E quanto ao perfil de um candidato que possa unir os democratas quem leva vantagem face a factores como posicionamento ou idade, Warren, Sanders à esquerda ou Biden ao centro?

O ar do tempo não avisa muito para um candidato muito centrista e moderado. Os últimos dados eleitorais mostram benefícios para quem tem propostas mais próximas da sua base de apoio e mais radicais. Veja-se o que está a acontecer em Inglaterra com Boris Johnson ou nos Estados Unidos com Donald Trump. Mesmo o fenómeno Sanders que quase comprometeu a candidatura de Hillary Clinton em 2016.

Nos democratas a situação é bizarra porque quando se tem 24 candidatos é sinal de que não se tem um candidato forte porque com um candidato forte só se teria um ou dois a desafiá-lo. Como não existe um candidato forte qualquer pessoa se sentiu habilitada a tentar no campo democrata por sabia haver ali uma oportunidade. Não é bom, porque o objectivo é escolher a pessoa indicada para combater Trump e vai haver muitas feridas a sarar pelo caminho.
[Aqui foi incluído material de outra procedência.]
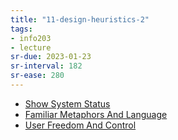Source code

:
```yaml
---
title: "11-design-heuristics-2"
tags: 
- info203 
- lecture
sr-due: 2023-01-23
sr-interval: 182
sr-ease: 280
---
```


- [Show System Status](notes/show-system-status.md)
- [Familiar Metaphors And Language](notes/familiar-metaphors-and-language.md)
- [User Freedom And Control](notes/user-freedom-and-control.md)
Se fosse pelo cv Joe Biden já teria ganho, mas geralmente a história das eleições americanas é virada para o futuro e parece-me difícil que o próximo presidente dos Estados Unidos seja alguém que esteja na política há já 50 anos, com os defeitos de Biden e que tenha 79 anos na cerimónia de tomada de posse. Este é um caso complexo de defender, mas, no entanto, olhando para as sondagens Biden tem um bom avanço e até boas hipóteses de bater Trump nos estados decisivos no Midwest.
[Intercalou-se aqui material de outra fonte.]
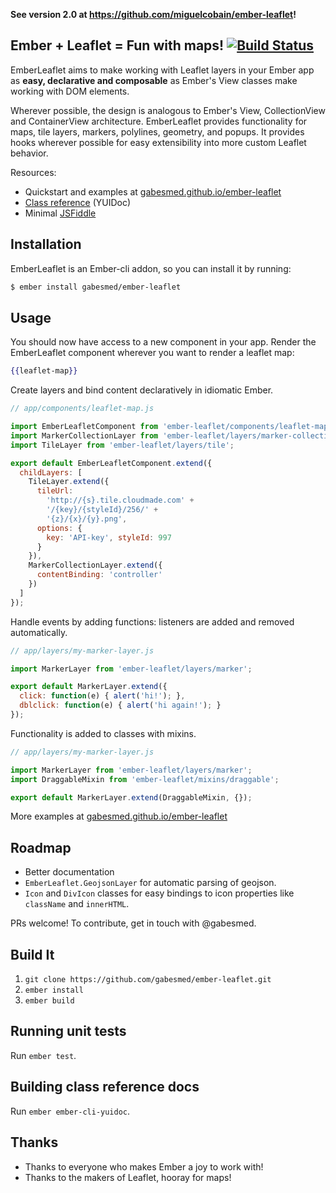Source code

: **See version 2.0 at https://github.com/miguelcobain/ember-leaflet!**

## Ember + Leaflet = Fun with maps! [![Build Status](https://travis-ci.org/gabesmed/ember-leaflet.svg?branch=master)](http://travis-ci.org/gabesmed/ember-leaflet)

EmberLeaflet aims to make working with Leaflet layers in your Ember app as **easy, declarative and composable** as Ember's View classes make working with DOM elements.

Wherever possible, the design is analogous to Ember's View, CollectionView and ContainerView architecture. EmberLeaflet provides functionality for maps, tile layers, markers, polylines, geometry, and popups. It provides hooks wherever possible for easy extensibility into more custom Leaflet behavior.

Resources:

* Quickstart and examples at [gabesmed.github.io/ember-leaflet](http://gabesmed.github.io/ember-leaflet)
* [Class reference](http://gabesmed.github.io/ember-leaflet/docs/index.html) (YUIDoc)
* Minimal [JSFiddle](http://jsfiddle.net/3bUv8/)

## Installation

EmberLeaflet is an Ember-cli addon, so you can install it by running:

```bash
$ ember install gabesmed/ember-leaflet
```

## Usage

You should now have access to a new component in your app.
Render the EmberLeaflet component wherever you want to render a leaflet map:

```handlebars
{{leaflet-map}}
```

Create layers and bind content declaratively in idiomatic Ember.

``` javascript
// app/components/leaflet-map.js

import EmberLeafletComponent from 'ember-leaflet/components/leaflet-map';
import MarkerCollectionLayer from 'ember-leaflet/layers/marker-collection';
import TileLayer from 'ember-leaflet/layers/tile';

export default EmberLeafletComponent.extend({
  childLayers: [
    TileLayer.extend({
      tileUrl:
        'http://{s}.tile.cloudmade.com' +
        '/{key}/{styleId}/256/' +
        '{z}/{x}/{y}.png',
      options: {
        key: 'API-key', styleId: 997
      }
    }),
    MarkerCollectionLayer.extend({
      contentBinding: 'controller'
    })
  ]
});
```

Handle events by adding functions: listeners are added and removed automatically.

``` javascript
// app/layers/my-marker-layer.js

import MarkerLayer from 'ember-leaflet/layers/marker';

export default MarkerLayer.extend({
  click: function(e) { alert('hi!'); },
  dblclick: function(e) { alert('hi again!'); }
});
```

Functionality is added to classes with mixins.

``` javascript
// app/layers/my-marker-layer.js

import MarkerLayer from 'ember-leaflet/layers/marker';
import DraggableMixin from 'ember-leaflet/mixins/draggable';

export default MarkerLayer.extend(DraggableMixin, {});
```

More examples at [gabesmed.github.io/ember-leaflet](http://gabesmed.github.io/ember-leaflet)

## Roadmap

- Better documentation
- `EmberLeaflet.GeojsonLayer` for automatic parsing of geojson.
- `Icon` and `DivIcon` classes for easy bindings to icon properties like `className` and `innerHTML`.

PRs welcome! To contribute, get in touch with @gabesmed.

## Build It

1. `git clone https://github.com/gabesmed/ember-leaflet.git`
2. `ember install`
3. `ember build`

## Running unit tests

Run `ember test`.

## Building class reference docs

Run `ember ember-cli-yuidoc`.

## Thanks

* Thanks to everyone who makes Ember a joy to work with!
* Thanks to the makers of Leaflet, hooray for maps!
No entanto há quem ache que Biden se arrisca a ser uam espécie de "Hilllary 2" por ser demasiado colado ao "sistema" e será fácil a Trump manter o discurso do "nós contra eles", do "povo vs políticos" colocando Biden como alvo. Seria mais fácil lançar uma candidatura de alguém mais novo e diferente. Acho que Pete Buttigieg é um candidato interessantíssimo. Alguém tão novo de apenas 37 anos, veterano de guerra no Afeganistão em 2014 que assume um discurso com um lado patriótico e moral não habitual num democrata e é casado com um homem. Há aqui uma conjugação incrível.

E um candidato surpresa do tipo Beto O'Rourke ou Julián Castro?
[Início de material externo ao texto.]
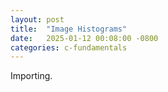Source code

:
 ```yaml
---
layout: post
title:  "Image Histograms"
date:   2025-01-12 00:08:00 -0800
categories: c-fundamentals
---
```

Importing.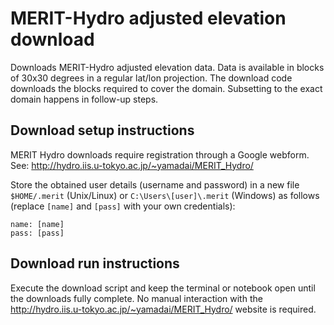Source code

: # MERIT-Hydro adjusted elevation download
Downloads MERIT-Hydro adjusted elevation data. Data is available in blocks of 30x30 degrees in a regular lat/lon projection. The download code downloads the blocks required to cover the domain. Subsetting to the exact domain happens in follow-up steps.

## Download setup instructions
MERIT Hydro downloads require registration through a Google webform. See: http://hydro.iis.u-tokyo.ac.jp/~yamadai/MERIT_Hydro/

Store the obtained user details (username and password) in a new file `$HOME/.merit` (Unix/Linux) or `C:\Users\[user]\.merit` (Windows) as follows (replace `[name]` and `[pass]` with your own credentials):

```
name: [name]
pass: [pass]

```

## Download run instructions
Execute the download script and keep the terminal or notebook open until the downloads fully complete. No manual interaction with the http://hydro.iis.u-tokyo.ac.jp/~yamadai/MERIT_Hydro/ website is required.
Já vi Beto O'Rourke como tendo grandes hipóteses, mas a últimas semanas não apontaram nesse sentido. O antigo congressista pelo Texas perdeu muito fôlego e "a hipótese Beto O'Rourke" vejo-a transferida para alguém como Pete Buttigieg, uma figura totalmente nova, mas originária de uma área mais ligada aos republicanos - O'Rourke no Texas e Buttigieg no Indiana - mas com um discurso mais crítico face a Trump. Beto O'Rourke tinha uma proposta que de alguma maneira podia ser comparada à de Obama de alguém positivo, construtivo, mas não de ataque directo.

Os tempos estão diferentes e é verdade Beto O'Rourke não tem uma história pessoal inspiradora comparável a Obama.

Voltando a Trump e ao perigo de guerra no Médio Oriente é urgente que Teerão e Washington façam baixar a tensão ou do ponto de vista da campanha este é um factor a ter em conta?

Não acredito num conflito militar com o Irão. Olhando de novo para os números concluiu-se que a opinião pública norte-americana mudou nos últimos tempos. Os republicanos eram mais tentados a defender a guerra, mas, neste momento, o eleitorado republicano não quer um conflito militar. Não acredito que Donald Trump vá cair nesse erro.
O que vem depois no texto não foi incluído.